* [Exercise requirements]:
Repeat the data exactly, leaving out any image.

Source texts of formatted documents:

──────────

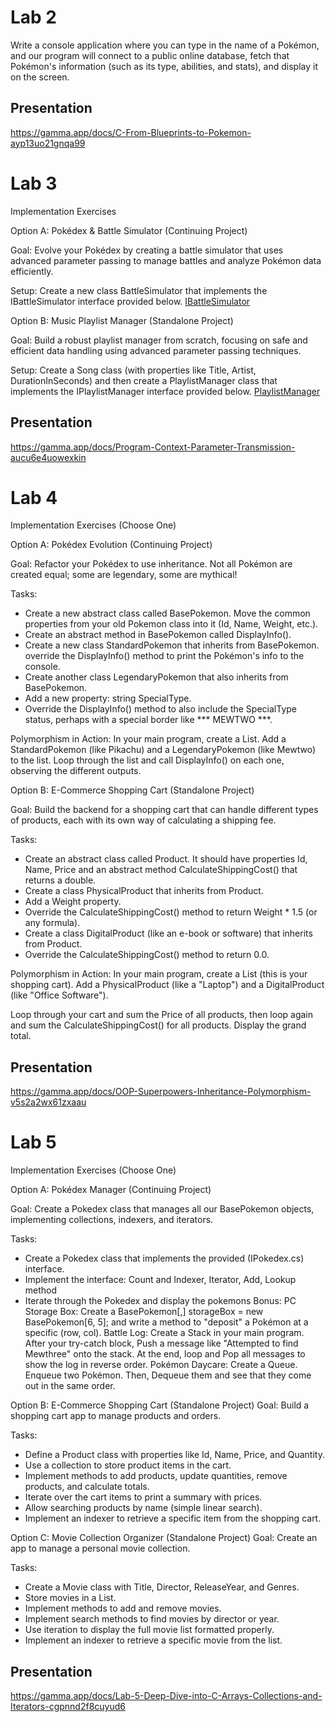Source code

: Lab 2
===
Write a console application where you can type in the name of a Pokémon, and our program will connect to a public online database, fetch that Pokémon's information (such as its type, abilities, and stats), and display it on the screen.

Presentation 
---
https://gamma.app/docs/C-From-Blueprints-to-Pokemon-ayp13uo21gnqa99


Lab 3
===
Implementation Exercises

Option A: Pokédex & Battle Simulator (Continuing Project)

Goal: Evolve your Pokédex by creating a battle simulator that uses advanced parameter passing to manage battles and analyze Pokémon data efficiently.

Setup: Create a new class BattleSimulator that implements the IBattleSimulator interface provided below.
[IBattleSimulator](IBattleSimulator.cs)

Option B: Music Playlist Manager (Standalone Project)

Goal: Build a robust playlist manager from scratch, focusing on safe and efficient data handling using advanced parameter passing techniques.

Setup: Create a Song class (with properties like Title, Artist, DurationInSeconds) and then create a PlaylistManager class that implements the IPlaylistManager interface provided below.
[PlaylistManager](PlaylistManager.cs)

Presentation
---
https://gamma.app/docs/Program-Context-Parameter-Transmission-aucu6e4uowexkin


Lab 4
==
Implementation Exercises (Choose One)

Option A: Pokédex Evolution (Continuing Project)

Goal: Refactor your Pokédex to use inheritance. Not all Pokémon are created equal; some are legendary, some are mythical!

Tasks:
- Create a new abstract class called BasePokemon. Move the common properties from your old Pokemon class into it (Id, Name, Weight, etc.).
- Create an abstract method in BasePokemon called DisplayInfo().
- Create a new class StandardPokemon that inherits from BasePokemon. override the DisplayInfo() method to print the Pokémon's info to the console.
- Create another class LegendaryPokemon that also inherits from BasePokemon.
- Add a new property: string SpecialType.
- Override the DisplayInfo() method to also include the SpecialType status, perhaps with a special border like *** MEWTWO ***.

Polymorphism in Action: In your main program, create a List<BasePokemon>. Add a StandardPokemon (like Pikachu) and a LegendaryPokemon (like Mewtwo) to the list. Loop through the list and call DisplayInfo() on each one, observing the different outputs.

Option B: E-Commerce Shopping Cart (Standalone Project)

Goal: Build the backend for a shopping cart that can handle different types of products, each with its own way of calculating a shipping fee.

Tasks:
- Create an abstract class called Product. It should have properties Id, Name, Price and an abstract method CalculateShippingCost() that returns a double.
- Create a class PhysicalProduct that inherits from Product.
- Add a Weight property.
- Override the CalculateShippingCost() method to return Weight * 1.5 (or any formula).
- Create a class DigitalProduct (like an e-book or software) that inherits from Product.
- Override the CalculateShippingCost() method to return 0.0.

Polymorphism in Action: In your main program, create a List<Product> (this is your shopping cart). Add a PhysicalProduct (like a "Laptop") and a DigitalProduct (like "Office Software").

Loop through your cart and sum the Price of all products, then loop again and sum the CalculateShippingCost() for all products. Display the grand total.


Presentation
---
https://gamma.app/docs/OOP-Superpowers-Inheritance-Polymorphism-v5s2a2wx61zxaau


Lab 5
===
Implementation Exercises (Choose One)

Option A: Pokédex Manager (Continuing Project)

Goal: Create a Pokedex class that manages all our BasePokemon objects, implementing collections, indexers, and iterators.

Tasks:
- Create a Pokedex class that implements the provided (IPokedex.cs) interface.
- Implement the interface: Count and Indexer, Iterator, Add, Lookup method
- Iterate through the Pokedex and display the pokemons
Bonus:
PC Storage Box: Create a BasePokemon[,] storageBox = new BasePokemon[6, 5]; and write a method to "deposit" a Pokémon at a specific (row, col).
Battle Log: Create a Stack<string> in your main program. After your try-catch block, Push a message like "Attempted to find Mewthree" onto the stack. At the end, loop and Pop all messages to show the log in reverse order.
Pokémon Daycare: Create a Queue<BasePokemon>. Enqueue two Pokémon. Then, Dequeue them and see that they come out in the same order.

Option B: E-Commerce Shopping Cart (Standalone Project)
Goal: Build a shopping cart app to manage products and orders.

Tasks:
- Define a Product class with properties like Id, Name, Price, and Quantity.
- Use a collection to store product items in the cart.
- Implement methods to add products, update quantities, remove products, and calculate totals.
- Iterate over the cart items to print a summary with prices.
- Allow searching products by name (simple linear search).
- Implement an indexer to retrieve a specific item from the shopping cart.

Option C: Movie Collection Organizer (Standalone Project)
Goal: Create an app to manage a personal movie collection.

Tasks:
- Create a Movie class with Title, Director, ReleaseYear, and Genres.
- Store movies in a List<Movie>.
- Implement methods to add and remove movies.
- Implement search methods to find movies by director or year.
- Use iteration to display the full movie list formatted properly.
- Implement an indexer to retrieve a specific movie from the list.

Presentation
---
https://gamma.app/docs/Lab-5-Deep-Dive-into-C-Arrays-Collections-and-Iterators-cgpnnd2f8cuyud6
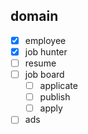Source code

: ## domain
- [x] employee
- [x] job hunter
- [ ] resume
- [ ] job board
    - [ ] applicate
    - [ ] publish
    - [ ] apply
- [ ] ads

──────────

* [Response]:
Source code

: Lab 2
===
Write a console application where you can type in the name of a Pokémon, and our program will connect to a public online database, fetch that Pokémon's information (such as its type, abilities, and stats), and display it on the screen.

Presentation 
---
https://gamma.app/docs/C-From-Blueprints-to-Pokemon-ayp13uo21gnqa99


Lab 3
===
Implementation Exercises

Option A: Pokédex & Battle Simulator (Continuing Project)

Goal: Evolve your Pokédex by creating a battle simulator that uses advanced parameter passing to manage battles and analyze Pokémon data efficiently.

Setup: Create a new class BattleSimulator that implements the IBattleSimulator interface provided below.
[IBattleSimulator](IBattleSimulator.cs)

Option B: Music Playlist Manager (Standalone Project)

Goal: Build a robust playlist manager from scratch, focusing on safe and efficient data handling using advanced parameter passing techniques.

Setup: Create a Song class (with properties like Title, Artist, DurationInSeconds) and then create a PlaylistManager class that implements the IPlaylistManager interface provided below.
[PlaylistManager](PlaylistManager.cs)

Presentation
---
https://gamma.app/docs/Program-Context-Parameter-Transmission-aucu6e4uowexkin


Lab 4
==
Implementation Exercises (Choose One)

Option A: Pokédex Evolution (Continuing Project)

Goal: Refactor your Pokédex to use inheritance. Not all Pokémon are created equal; some are legendary, some are mythical!

Tasks:
- Create a new abstract class called BasePokemon. Move the common properties from your old Pokemon class into it (Id, Name, Weight, etc.).
- Create an abstract method in BasePokemon called DisplayInfo().
- Create a new class StandardPokemon that inherits from BasePokemon. override the DisplayInfo() method to print the Pokémon's info to the console.
- Create another class LegendaryPokemon that also inherits from BasePokemon.
- Add a new property: string SpecialType.
- Override the DisplayInfo() method to also include the SpecialType status, perhaps with a special border like *** MEWTWO ***.

Polymorphism in Action: In your main program, create a List<BasePokemon>. Add a StandardPokemon (like Pikachu) and a LegendaryPokemon (like Mewtwo) to the list. Loop through the list and call DisplayInfo() on each one, observing the different outputs.

Option B: E-Commerce Shopping Cart (Standalone Project)

Goal: Build the backend for a shopping cart that can handle different types of products, each with its own way of calculating a shipping fee.

Tasks:
- Create an abstract class called Product. It should have properties Id, Name, Price and an abstract method CalculateShippingCost() that returns a double.
- Create a class PhysicalProduct that inherits from Product.
- Add a Weight property.
- Override the CalculateShippingCost() method to return Weight * 1.5 (or any formula).
- Create a class DigitalProduct (like an e-book or software) that inherits from Product.
- Override the CalculateShippingCost() method to return 0.0.

Polymorphism in Action: In your main program, create a List<Product> (this is your shopping cart). Add a PhysicalProduct (like a "Laptop") and a DigitalProduct (like "Office Software").

Loop through your cart and sum the Price of all products, then loop again and sum the CalculateShippingCost() for all products. Display the grand total.


Presentation
---
https://gamma.app/docs/OOP-Superpowers-Inheritance-Polymorphism-v5s2a2wx61zxaau


Lab 5
===
Implementation Exercises (Choose One)

Option A: Pokédex Manager (Continuing Project)

Goal: Create a Pokedex class that manages all our BasePokemon objects, implementing collections, indexers, and iterators.

Tasks:
- Create a Pokedex class that implements the provided (IPokedex.cs) interface.
- Implement the interface: Count and Indexer, Iterator, Add, Lookup method
- Iterate through the Pokedex and display the pokemons
Bonus:
PC Storage Box: Create a BasePokemon[,] storageBox = new BasePokemon[6, 5]; and write a method to "deposit" a Pokémon at a specific (row, col).
Battle Log: Create a Stack<string> in your main program. After your try-catch block, Push a message like "Attempted to find Mewthree" onto the stack. At the end, loop and Pop all messages to show the log in reverse order.
Pokémon Daycare: Create a Queue<BasePokemon>. Enqueue two Pokémon. Then, Dequeue them and see that they come out in the same order.

Option B: E-Commerce Shopping Cart (Standalone Project)
Goal: Build a shopping cart app to manage products and orders.

Tasks:
- Define a Product class with properties like Id, Name, Price, and Quantity.
- Use a collection to store product items in the cart.
- Implement methods to add products, update quantities, remove products, and calculate totals.
- Iterate over the cart items to print a summary with prices.
- Allow searching products by name (simple linear search).
- Implement an indexer to retrieve a specific item from the shopping cart.

Option C: Movie Collection Organizer (Standalone Project)
Goal: Create an app to manage a personal movie collection.

Tasks:
- Create a Movie class with Title, Director, ReleaseYear, and Genres.
- Store movies in a List<Movie>.
- Implement methods to add and remove movies.
- Implement search methods to find movies by director or year.
- Use iteration to display the full movie list formatted properly.
- Implement an indexer to retrieve a specific movie from the list.

Presentation
---
https://gamma.app/docs/Lab-5-Deep-Dive-into-C-Arrays-Collections-and-Iterators-cgpnnd2f8cuyud6
Source code

: ## domain
- [x] employee
- [x] job hunter
- [ ] resume
- [ ] job board
    - [ ] applicate
    - [ ] publish
    - [ ] apply
- [ ] ads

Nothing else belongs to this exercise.